Figure 3 shows each experiment's grounding line after 300, 600 and 900 a in the regions that see significant grounding line retreat: West Antarctica and Coats Land, the Sabrina Coast and the coast of George V Land. Overall there is a great deal of variation in mesh sensitivity between ice streams, which determines when, if ever, WAIS enters the final phase of collapse. In particular, the grounding line retreats over hundreds of kilometers in the Siple Coast and in the west and south of the Filchner-Ronne Ice Shelf in every experiment but retreats slowly, if at all, in the ASE unless Δ*x* ≤ 2 km. Thwaites Glacier is an extreme example, becoming a primary contributor to WAIS collapse only when Δ*x* ≤ 1 km. We will return to Thwaites Glacier after detailing the retreat elsewhere.

Many of the ice streams flowing into the west and south of the Filchner-Ronne Ice Shelf retreat even given the coarsest meshes. The Möller and Institute ice stream grounding lines retreat across the Robin Subglacial Basin in the first 300 a of every experiment, albeit more slowly and stabilizing sooner at coarser resolutions, with the Bungenstock Ice Rise disappearing in every case but the SG0/8 km. Foundation Ice Stream behaves similarly, although the neighbouring Support Force Glacier sees its retreat attenuated prematurely in all but the SG0/0.5 km, SG4/1.0 km and SG4/0.5 km calculations. Evans Ice Stream and Rutford Ice Stream also retreat in every case, although the extent of their retreat is restricted to their present day fast flow when Δ*x* = 8 km. Given finer resolutions, their basins merge with that of Carson inlet and the combined ice stream diverts the upper reaches of Pine Island Glacier's catchment into the Filchner-Ronne Ice Shelf.

Grounding line retreat also occurs at all resolutions in the Siple Coast. Results are qualitatively similar in all of the SG4 experiments, with significant grounding line retreat in every ice stream but Kamb Ice Stream, the northern portion of which is left as an isolated ice rise by the end of the simulations. The same is true for SG0 once Δ*x* ≤ 2 km. Nonetheless, quantitative sensitivity to the mesh refinement is evident, with slower retreat at coarser resolutions, particularly in the SG0 cases.

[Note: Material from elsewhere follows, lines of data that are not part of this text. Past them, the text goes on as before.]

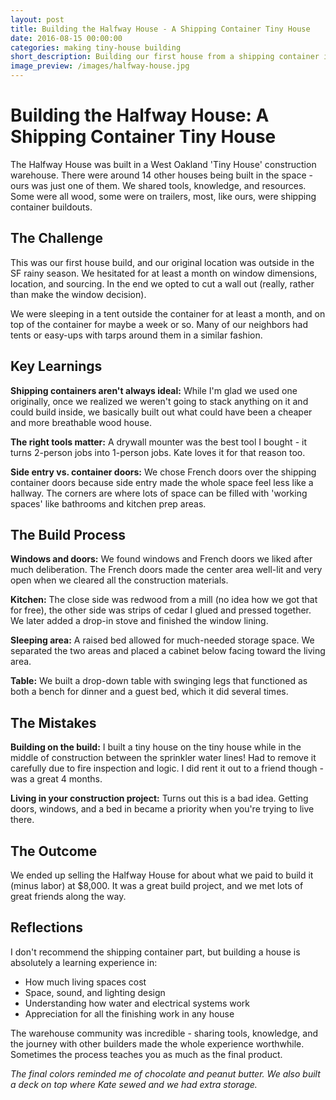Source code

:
 ```yaml
---
layout: post
title: Building the Halfway House - A Shipping Container Tiny House
date: 2016-08-15 00:00:00
categories: making tiny-house building
short_description: Building our first house from a shipping container in a West Oakland warehouse, sharing tools and knowledge with 14 other tiny house builders.
image_preview: /images/halfway-house.jpg
---
```


# Building the Halfway House: A Shipping Container Tiny House

The Halfway House was built in a West Oakland 'Tiny House' construction warehouse. There were around 14 other houses being built in the space - ours was just one of them. We shared tools, knowledge, and resources. Some were all wood, some were on trailers, most, like ours, were shipping container buildouts.

## The Challenge

This was our first house build, and our original location was outside in the SF rainy season. We hesitated for at least a month on window dimensions, location, and sourcing. In the end we opted to cut a wall out (really, rather than make the window decision).

We were sleeping in a tent outside the container for at least a month, and on top of the container for maybe a week or so. Many of our neighbors had tents or easy-ups with tarps around them in a similar fashion.

## Key Learnings

**Shipping containers aren't always ideal:** While I'm glad we used one originally, once we realized we weren't going to stack anything on it and could build inside, we basically built out what could have been a cheaper and more breathable wood house.

**The right tools matter:** A drywall mounter was the best tool I bought - it turns 2-person jobs into 1-person jobs. Kate loves it for that reason too.

**Side entry vs. container doors:** We chose French doors over the shipping container doors because side entry made the whole space feel less like a hallway. The corners are where lots of space can be filled with 'working spaces' like bathrooms and kitchen prep areas.

## The Build Process

**Windows and doors:** We found windows and French doors we liked after much deliberation. The French doors made the center area well-lit and very open when we cleared all the construction materials.

**Kitchen:** The close side was redwood from a mill (no idea how we got that for free), the other side was strips of cedar I glued and pressed together. We later added a drop-in stove and finished the window lining.

**Sleeping area:** A raised bed allowed for much-needed storage space. We separated the two areas and placed a cabinet below facing toward the living area.

**Table:** We built a drop-down table with swinging legs that functioned as both a bench for dinner and a guest bed, which it did several times.

## The Mistakes

**Building on the build:** I built a tiny house on the tiny house while in the middle of construction between the sprinkler water lines! Had to remove it carefully due to fire inspection and logic. I did rent it out to a friend though - was a great 4 months.

**Living in your construction project:** Turns out this is a bad idea. Getting doors, windows, and a bed in became a priority when you're trying to live there.

## The Outcome

We ended up selling the Halfway House for about what we paid to build it (minus labor) at $8,000. It was a great build project, and we met lots of great friends along the way.

## Reflections

I don't recommend the shipping container part, but building a house is absolutely a learning experience in:
- How much living spaces cost
- Space, sound, and lighting design
- Understanding how water and electrical systems work
- Appreciation for all the finishing work in any house

The warehouse community was incredible - sharing tools, knowledge, and the journey with other builders made the whole experience worthwhile. Sometimes the process teaches you as much as the final product.

*The final colors reminded me of chocolate and peanut butter. We also built a deck on top where Kate sewed and we had extra storage.*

If Pine Island Glacier retreats at all, it does so quickly enough for its grounding line to merge with Evans and Rutford ice streams within 300 a. Just as in earlier simulations (Cornford and others, Reference Cornford2013; Favier and others, Reference Favier2014; Cornford and others, Reference Cornford2015), the grounding line tends not to retreat at all in coarser resolution simulations without the subgrid friction scheme (SG0/8 km, SG0/4 km), and even at moderate resolution (SG0/2 km) retreat along the majority of the trunk does not occur within the first 300 a. With the subgrid friction scheme, only the coarsest resolution experiment (SG4/8 km) shows no retreat at all, although major retreat is delayed until after 300 a in the SG4/4 km experiment.

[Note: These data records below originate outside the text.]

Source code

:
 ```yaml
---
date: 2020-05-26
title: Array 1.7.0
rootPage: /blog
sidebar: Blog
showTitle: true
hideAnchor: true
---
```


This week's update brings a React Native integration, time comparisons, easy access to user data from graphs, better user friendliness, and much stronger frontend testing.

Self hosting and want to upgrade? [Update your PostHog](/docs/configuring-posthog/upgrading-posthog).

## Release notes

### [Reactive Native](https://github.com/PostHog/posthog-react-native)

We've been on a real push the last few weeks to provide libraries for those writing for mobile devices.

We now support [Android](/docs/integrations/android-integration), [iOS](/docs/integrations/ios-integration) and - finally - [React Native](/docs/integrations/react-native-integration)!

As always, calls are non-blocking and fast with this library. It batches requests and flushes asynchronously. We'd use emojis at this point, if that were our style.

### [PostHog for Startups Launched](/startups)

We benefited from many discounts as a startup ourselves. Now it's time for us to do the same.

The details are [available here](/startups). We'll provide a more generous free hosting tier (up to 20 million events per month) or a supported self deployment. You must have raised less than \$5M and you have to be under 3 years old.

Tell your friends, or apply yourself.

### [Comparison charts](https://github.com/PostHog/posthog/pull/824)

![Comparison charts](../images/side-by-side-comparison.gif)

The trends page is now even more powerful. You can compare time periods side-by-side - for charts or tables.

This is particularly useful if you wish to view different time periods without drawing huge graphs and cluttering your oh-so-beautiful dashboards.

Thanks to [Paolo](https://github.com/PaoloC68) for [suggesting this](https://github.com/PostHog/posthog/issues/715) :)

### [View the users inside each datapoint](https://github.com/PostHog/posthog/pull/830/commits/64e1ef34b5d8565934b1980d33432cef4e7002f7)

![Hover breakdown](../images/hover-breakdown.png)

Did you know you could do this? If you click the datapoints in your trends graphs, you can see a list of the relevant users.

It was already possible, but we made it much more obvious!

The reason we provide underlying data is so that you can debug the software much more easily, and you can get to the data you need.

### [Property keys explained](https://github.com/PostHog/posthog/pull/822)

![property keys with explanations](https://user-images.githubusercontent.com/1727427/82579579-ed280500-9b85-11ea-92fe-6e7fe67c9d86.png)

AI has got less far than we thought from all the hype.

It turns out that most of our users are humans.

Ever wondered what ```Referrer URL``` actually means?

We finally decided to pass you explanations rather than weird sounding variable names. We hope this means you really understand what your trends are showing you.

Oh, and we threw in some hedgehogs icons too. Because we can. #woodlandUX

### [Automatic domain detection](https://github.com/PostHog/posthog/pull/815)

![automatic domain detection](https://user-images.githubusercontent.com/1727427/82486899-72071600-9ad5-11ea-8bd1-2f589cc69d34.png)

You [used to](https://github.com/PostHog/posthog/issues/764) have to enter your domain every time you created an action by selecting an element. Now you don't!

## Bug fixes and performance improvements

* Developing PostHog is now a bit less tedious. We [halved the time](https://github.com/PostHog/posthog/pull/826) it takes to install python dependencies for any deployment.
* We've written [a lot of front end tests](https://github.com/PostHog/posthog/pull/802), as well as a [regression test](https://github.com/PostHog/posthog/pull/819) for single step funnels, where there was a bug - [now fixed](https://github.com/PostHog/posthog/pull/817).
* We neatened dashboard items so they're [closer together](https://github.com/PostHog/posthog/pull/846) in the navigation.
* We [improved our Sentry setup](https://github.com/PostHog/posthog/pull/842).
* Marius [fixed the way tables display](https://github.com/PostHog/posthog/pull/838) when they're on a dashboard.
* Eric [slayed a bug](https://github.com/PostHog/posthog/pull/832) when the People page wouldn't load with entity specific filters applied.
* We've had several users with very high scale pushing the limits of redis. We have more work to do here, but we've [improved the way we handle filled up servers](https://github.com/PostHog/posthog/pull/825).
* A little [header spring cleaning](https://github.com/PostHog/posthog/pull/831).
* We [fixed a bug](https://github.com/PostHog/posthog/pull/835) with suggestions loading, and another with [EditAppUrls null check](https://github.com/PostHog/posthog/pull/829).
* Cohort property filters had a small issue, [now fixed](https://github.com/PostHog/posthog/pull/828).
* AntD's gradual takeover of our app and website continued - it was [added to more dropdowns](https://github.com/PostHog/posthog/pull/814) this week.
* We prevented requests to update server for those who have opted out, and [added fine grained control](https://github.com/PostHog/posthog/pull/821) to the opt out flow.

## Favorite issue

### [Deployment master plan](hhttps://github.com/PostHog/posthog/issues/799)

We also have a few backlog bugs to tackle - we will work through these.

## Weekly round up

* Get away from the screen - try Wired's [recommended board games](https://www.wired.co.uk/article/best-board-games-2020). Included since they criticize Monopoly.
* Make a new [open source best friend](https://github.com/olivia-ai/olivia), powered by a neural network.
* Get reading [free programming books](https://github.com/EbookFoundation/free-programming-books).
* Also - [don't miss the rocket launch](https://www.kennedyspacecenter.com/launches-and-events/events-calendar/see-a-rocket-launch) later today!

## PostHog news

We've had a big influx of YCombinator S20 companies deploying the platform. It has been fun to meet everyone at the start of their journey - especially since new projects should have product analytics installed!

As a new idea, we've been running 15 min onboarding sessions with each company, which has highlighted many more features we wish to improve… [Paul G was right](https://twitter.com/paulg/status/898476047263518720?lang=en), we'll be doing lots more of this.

Crossing from West to East Antarctica, Slessor Glacier's grounding line retreats hundreds of kilometers within the first 300 a of each simulation and Bailey Ice Stream behaves similarly in all but the SG0/8 km experiment. In contrast, the nearby Recovery Glacier sees its grounding line stabilize on a ridge ~50 km upstream of its present day position in all but the SG4/1 km and SG4/0.5 km, where it crosses the ridge to a second stable position more than 200 km further upstream. Support Force Glacier also exhibits far more retreat in the finest resolution (SG0/0.5 km, SG4/1 km, SG4/0.5 km) experiments.

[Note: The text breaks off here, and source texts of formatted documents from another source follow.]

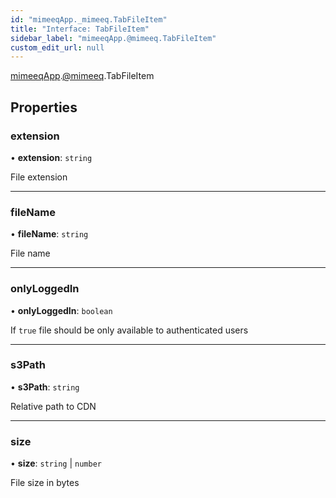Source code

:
 ```yaml
---
id: "mimeeqApp._mimeeq.TabFileItem"
title: "Interface: TabFileItem"
sidebar_label: "mimeeqApp.@mimeeq.TabFileItem"
custom_edit_url: null
---
```


[mimeeqApp](../modules/mimeeqApp.md).[@mimeeq](../namespaces/mimeeqApp._mimeeq.md).TabFileItem

## Properties

### extension

• **extension**: `string`

File extension

___

### fileName

• **fileName**: `string`

File name

___

### onlyLoggedIn

• **onlyLoggedIn**: `boolean`

If `true` file should be only available to authenticated users

___

### s3Path

• **s3Path**: `string`

Relative path to CDN

___

### size

• **size**: `string` \| `number`

File size in bytes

Grounding line retreat in the bulk of East Antarctica is rather less extensive but just as variable with respect to resolution requirements. The Sabrina Coast ice streams including Totten Glacier retreat readily with all but the coarsest meshes, before their conjoined grounding lines find a stable position on slopes rising to the south, forming an ice shelf that separates the continent proper from Law Dome. The opposite is true of the ice streams flowing into the Cook Ice Shelf in George V Land. They barely retreat at all unless mesh resolution is 1 km or finer, in which case the grounding line retreats by ~200 km to form a circular ice shelf with a narrow throat.

A number of ice streams exhibit episodic retreat, in particular those that require the finest resolution. As well as grounding line retreat, Figure 4 shows the instantaneous ice thickness tendency ∂*h*/∂*t* for the two Δ*x*
^{
L
} = 0.5 km experiments. Recovery Glacier, for example, is thinning at a rate of <1 m a^{−1} 300 a into both the SG0 and SG4 simulations, with its grounding line positioned on top of the first ridge described earlier. If thinning was sustained at that rate more than 1000 years would elapse before the grounding line retreated to the second ridge (since (*h* − *h*
_{f})/(∂h/∂t) >1 ka between the two ridges) but in both the SG4/1 km and SG0/0.5 km calculations, thinning accelerates once the first ridge is crossed, so that the grounding line reaches the second ridge in <300 a. Similar episodes of retreat can be seen in Pine Island Glacier, Support Force Glacier and elsewhere, but the most obvious and important example is Thwaites Glacier, whose grounding line retreats at a rate of <0.5 km a^{−1} over the 1st century, while crossing a region of shallow bedrock incised by a deep channel but then accelerates to more than 1.5 km a^{−1} into a rapidly deepening and widening trough. An analogous acceleration was noted in Joughin and others (Reference Joughin, Smith and Medley2014).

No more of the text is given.